Fedhealth’s positioning statement on NHI

Drickus Maartens • Oct 08, 2019

The release of the NHI Bill has sparked huge debate, with battle lines being drawn between detractors and supporters. One of the issues with the Bill is that it generates more uncertainty even as it aims to set out exactly what NHI will do for the country going forward. Fedhealth has had the opportunity to explore the Bill in its context and would like to contribute to the debate.

UHC VS. NHI
The first, most important thing to emphasise is that Fedhealth unconditionally and categorically supports the concept of Universal Health Care (UHC). The idea that millions of South Africans don’t have access to decent healthcare is completely unacceptable; the notion that private sector funders are opposed to expanding access is therefore absurd.
In a country with South Africa’s social and economic inequalities, the more people who have access to private funding to cover healthcare expenditure, the better. Our government should be exploring ways to improve the mechanisms that exist rather than trying to create equality by bringing everyone down to the lowest service level. The wealth of data, experience and expertise that exists in the private sector funding sector should be built on rather than discarded.

Role of medical aids
Medical schemes are not for profit entities, similar to stokvels.
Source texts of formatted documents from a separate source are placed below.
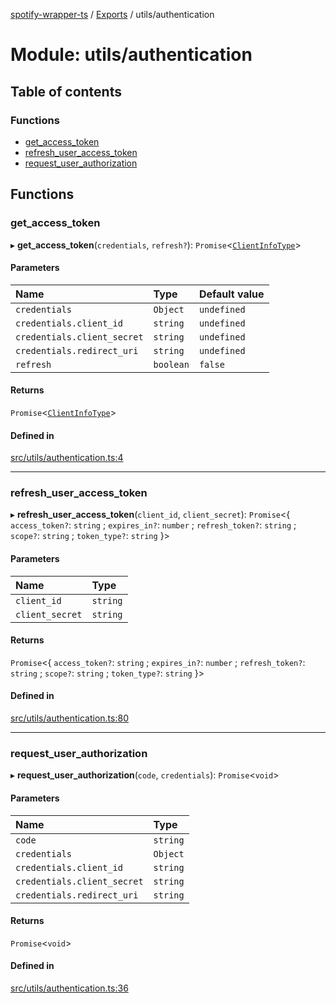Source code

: [spotify-wrapper-ts](../README.md) / [Exports](../modules.md) / utils/authentication

# Module: utils/authentication

## Table of contents

### Functions

- [get\_access\_token](utils_authentication.md#get_access_token)
- [refresh\_user\_access\_token](utils_authentication.md#refresh_user_access_token)
- [request\_user\_authorization](utils_authentication.md#request_user_authorization)

## Functions

### get\_access\_token

▸ **get_access_token**(`credentials`, `refresh?`): `Promise`<[`ClientInfoType`](models_client.md#clientinfotype)\>

#### Parameters

| Name | Type | Default value |
| :------ | :------ | :------ |
| `credentials` | `Object` | `undefined` |
| `credentials.client_id` | `string` | `undefined` |
| `credentials.client_secret` | `string` | `undefined` |
| `credentials.redirect_uri` | `string` | `undefined` |
| `refresh` | `boolean` | `false` |

#### Returns

`Promise`<[`ClientInfoType`](models_client.md#clientinfotype)\>

#### Defined in

[src/utils/authentication.ts:4](https://github.com/XzavierDunn/spotify-wrapper-ts/blob/7ece3b9/src/utils/authentication.ts#L4)

___

### refresh\_user\_access\_token

▸ **refresh_user_access_token**(`client_id`, `client_secret`): `Promise`<{ `access_token?`: `string` ; `expires_in?`: `number` ; `refresh_token?`: `string` ; `scope?`: `string` ; `token_type?`: `string`  }\>

#### Parameters

| Name | Type |
| :------ | :------ |
| `client_id` | `string` |
| `client_secret` | `string` |

#### Returns

`Promise`<{ `access_token?`: `string` ; `expires_in?`: `number` ; `refresh_token?`: `string` ; `scope?`: `string` ; `token_type?`: `string`  }\>

#### Defined in

[src/utils/authentication.ts:80](https://github.com/XzavierDunn/spotify-wrapper-ts/blob/7ece3b9/src/utils/authentication.ts#L80)

___

### request\_user\_authorization

▸ **request_user_authorization**(`code`, `credentials`): `Promise`<`void`\>

#### Parameters

| Name | Type |
| :------ | :------ |
| `code` | `string` |
| `credentials` | `Object` |
| `credentials.client_id` | `string` |
| `credentials.client_secret` | `string` |
| `credentials.redirect_uri` | `string` |

#### Returns

`Promise`<`void`\>

#### Defined in

[src/utils/authentication.ts:36](https://github.com/XzavierDunn/spotify-wrapper-ts/blob/7ece3b9/src/utils/authentication.ts#L36)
Members pay money to a fund that will assist them with medical related expenses. There is a strong sense of social solidarity in a medical scheme – a modest amount every month gives members access to massive healthcare value, in the process protecting their investments and assets.
Many South Africans seem to misunderstand the situation: schemes are seen as greedy profit chasing entities sitting on piles of money and not paying for simple treatment. The truth is that in 2017 alone, schemes paid out R160.6 billion towards the costs of many and varied ailments*. In order to remain sustainable, members need to contribute to these costs. If there were more lower-claiming members, costs would be lower, but healthier, lower claimers find little value in schemes, so they opt out. This in turn drives up the costs.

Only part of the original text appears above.